Tome-se o caso do Sistema S. O Ministério da Educação reclamou da falta de transparência e critério dos contratos de qualificação de mão-de-obra e se propôs a abrir e refazer as contas da contribuição que as empresas recolhem e administram. Lula deu trela. Encomendou um projeto de lei. Que, depois de pronto e causar rebuliço, repousa no gaveteiro da Casa Civil.
Existe, do mesmo modo, sempre uma desculpa à mão para adiar o envio ao Congresso de medidas para sobretaxar e conter o consumo de cigarros e bebidas alcóolicas.
Nada garante, também, que, uma vez enviadas, as propostas do Executivo sejam aprovadas a toque de caixa pela base que ele comanda.
Está parado há um ano, por exemplo, o projeto que coíbe a ação de "anfíbios", concebido depois que se revelou que auditores da Receita tiravam licença para ajudar empresas a pagar menos tributos.
Mesma sorte teve o texto que fixa a aposentadoria dos funcionários públicos com base no teto do INSS.
Nem o programa mais caro à agenda eleitoral do governo é exceção. As alterações de lei previstas pelo PAC se arrastam há 15 meses.

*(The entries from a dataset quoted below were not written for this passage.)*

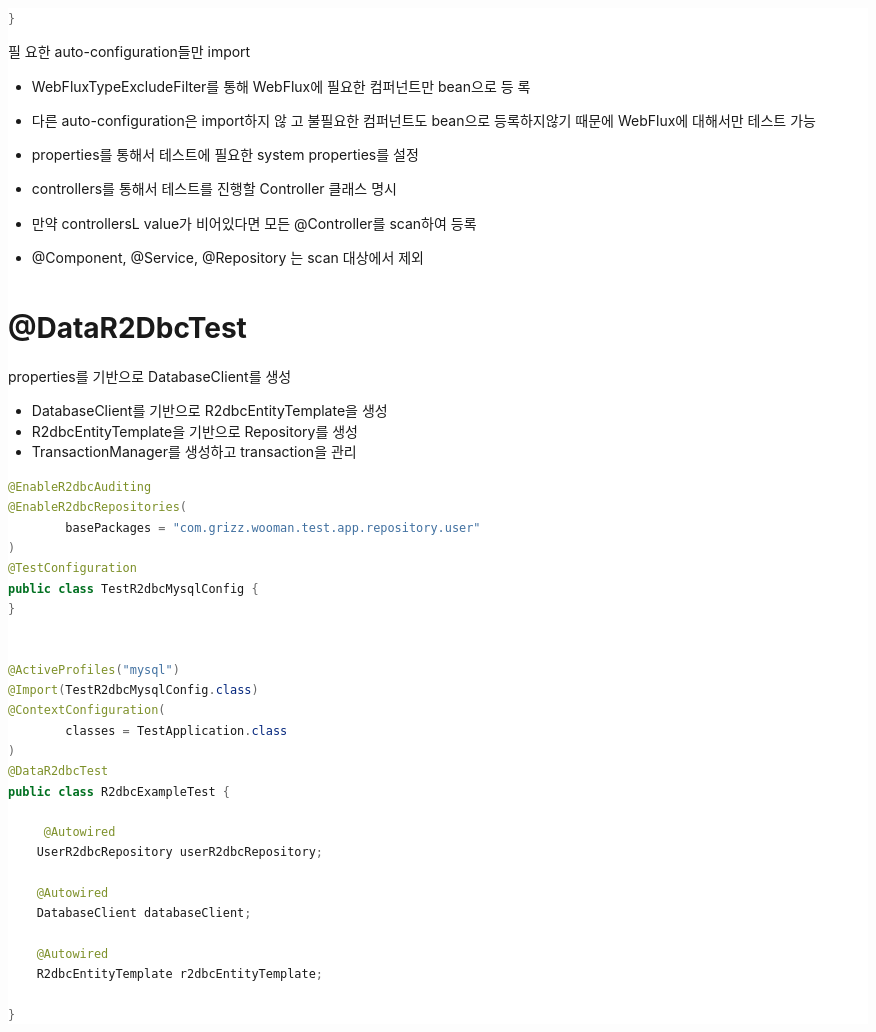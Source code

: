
```java
}
```

필 요한 auto-configuration들만 import

-  WebFluxTypeExcludeFilter를 통해 WebFlux에 필요한 컴퍼넌트만 bean으로 등 록
-  다른 auto-configuration은 import하지 않 고 불필요한 컴퍼넌트도 bean으로 등록하지않기 때문에 WebFlux에 대해서만 테스트 가능

-  properties를 통해서 테스트에 필요한 system properties를 설정
-  controllers를 통해서 테스트를 진행할 Controller 클래스 명시
-  만약 controllersL value가 비어있다면 모든 @Controller를 scan하여 등록
- @Component, @Service, @Repository 는 scan 대상에서 제외


# @DataR2DbcTest

properties를 기반으로 DatabaseClient를 생성

- ﻿﻿DatabaseClient를 기반으로 R2dbcEntityTemplate을 생성
- ﻿﻿R2dbcEntityTemplate을 기반으로 Repository를 생성
- ﻿﻿TransactionManager를 생성하고 transaction을 관리

```java
@EnableR2dbcAuditing
@EnableR2dbcRepositories(
        basePackages = "com.grizz.wooman.test.app.repository.user"
)
@TestConfiguration
public class TestR2dbcMysqlConfig {
}


@ActiveProfiles("mysql")
@Import(TestR2dbcMysqlConfig.class)
@ContextConfiguration(
        classes = TestApplication.class
)
@DataR2dbcTest
public class R2dbcExampleTest {
  
     @Autowired
    UserR2dbcRepository userR2dbcRepository;

    @Autowired
    DatabaseClient databaseClient;

    @Autowired
    R2dbcEntityTemplate r2dbcEntityTemplate;
 
}
```


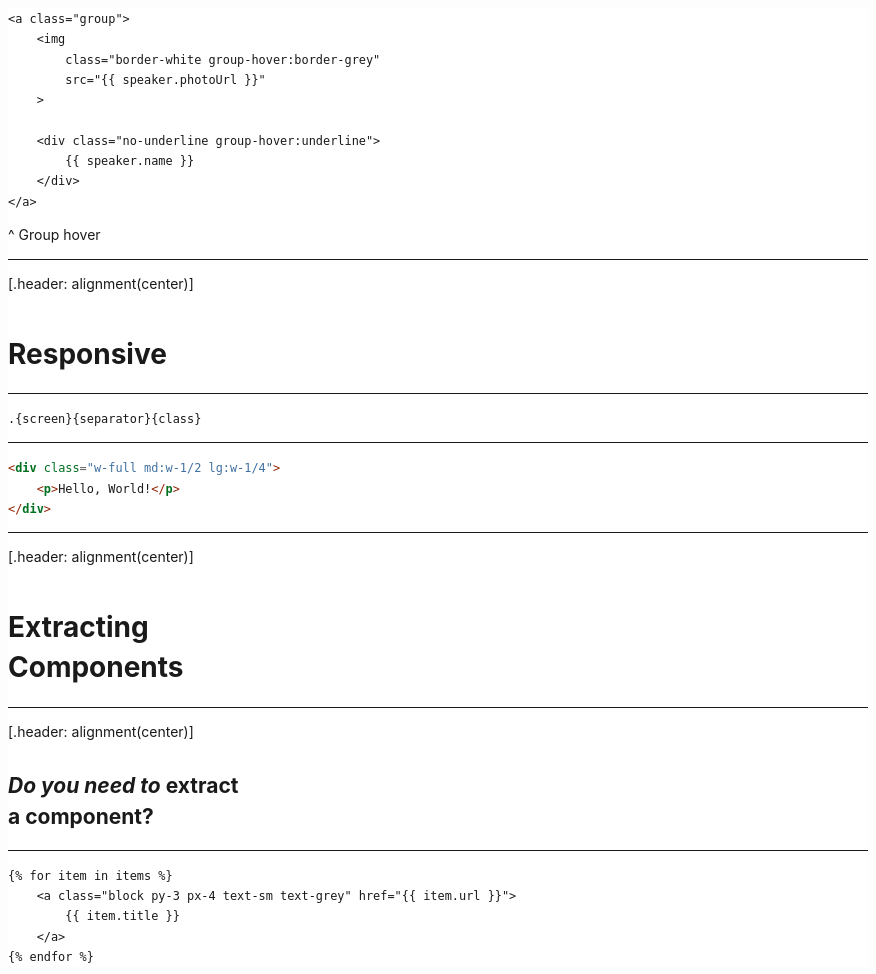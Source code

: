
 ```twig
<a class="group">
    <img
        class="border-white group-hover:border-grey"
        src="{{ speaker.photoUrl }}"
    >

    <div class="no-underline group-hover:underline">
        {{ speaker.name }}
    </div>
</a>
```

^ Group hover

---

[.header: alignment(center)]

# Responsive

---

```less
.{screen}{separator}{class}
```

---

```html
<div class="w-full md:w-1/2 lg:w-1/4">
    <p>Hello, World!</p>
</div>
```

---

[.header: alignment(center)]

# Extracting <br>Components

---

[.header: alignment(center)]


## _Do you need to_ extract <br>a component?

---

```twig
{% for item in items %}
    <a class="block py-3 px-4 text-sm text-grey" href="{{ item.url }}">
        {{ item.title }}
    </a>
{% endfor %}
```
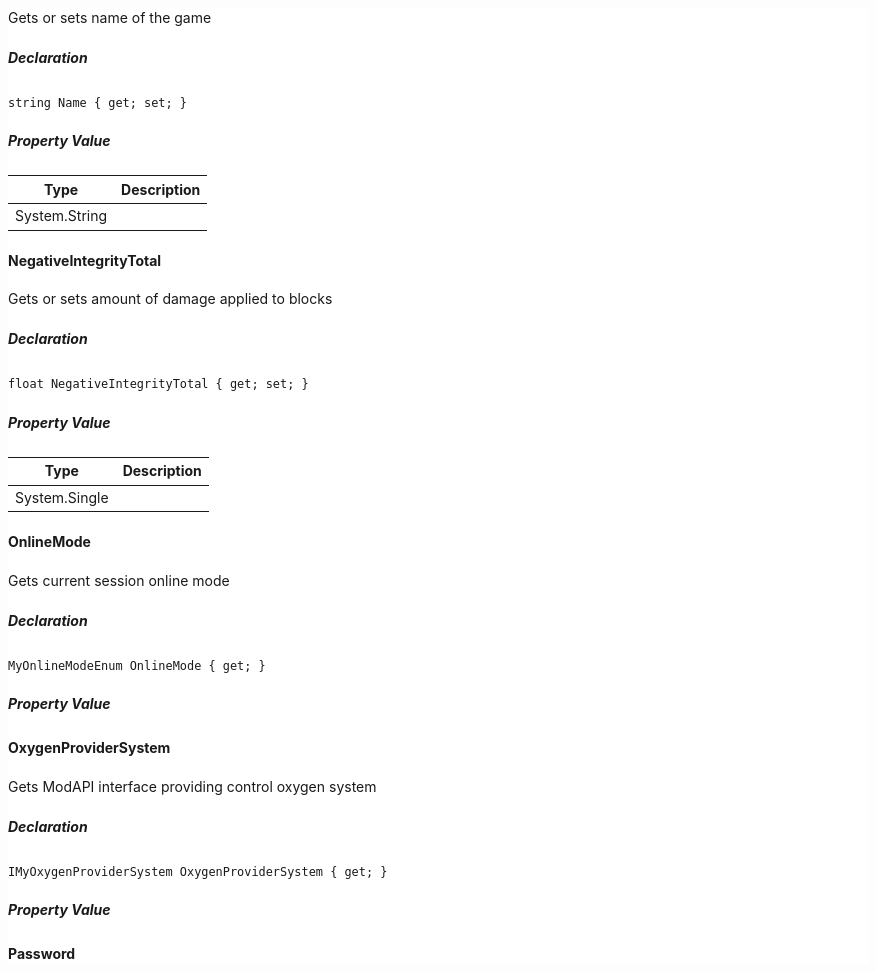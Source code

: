 Gets or sets name of the game

##### Declaration

```
string Name { get; set; }
```

##### Property Value

| Type | Description |
| --- | --- |
| System.String |     |

#### [](#VRage_Game_ModAPI_IMySession_NegativeIntegrityTotal)NegativeIntegrityTotal

Gets or sets amount of damage applied to blocks

##### Declaration

```
float NegativeIntegrityTotal { get; set; }
```

##### Property Value

| Type | Description |
| --- | --- |
| System.Single |     |

#### [](#VRage_Game_ModAPI_IMySession_OnlineMode)OnlineMode

Gets current session online mode

##### Declaration

```
MyOnlineModeEnum OnlineMode { get; }
```

##### Property Value

#### [](#VRage_Game_ModAPI_IMySession_OxygenProviderSystem)OxygenProviderSystem

Gets ModAPI interface providing control oxygen system

##### Declaration

```
IMyOxygenProviderSystem OxygenProviderSystem { get; }
```

##### Property Value

#### [](#VRage_Game_ModAPI_IMySession_Password)Password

Não há novidade, portanto, na atitude vacilante do Planalto sobre a recriação da CPMF (também porque a urgência de Lula, neste caso, é desidratar o projeto de regulamentação da emenda 29 e impedir o aumento dos repasses obrigatórios do Orçamento para a Saúde, e não ampliar a arrecadação federal).
Quando não apela a medidas provisórias, Lula toca sua pauta legislativa no ritmo "devagar e sempre".
Esse prolongamento dos debates pode ser ser visto como uma opção democrática, um jeito de melhorar os projetos. Ou, se você preferir, como um descompromisso com as mudanças de fundo e/ou uma simples ausência de convicções.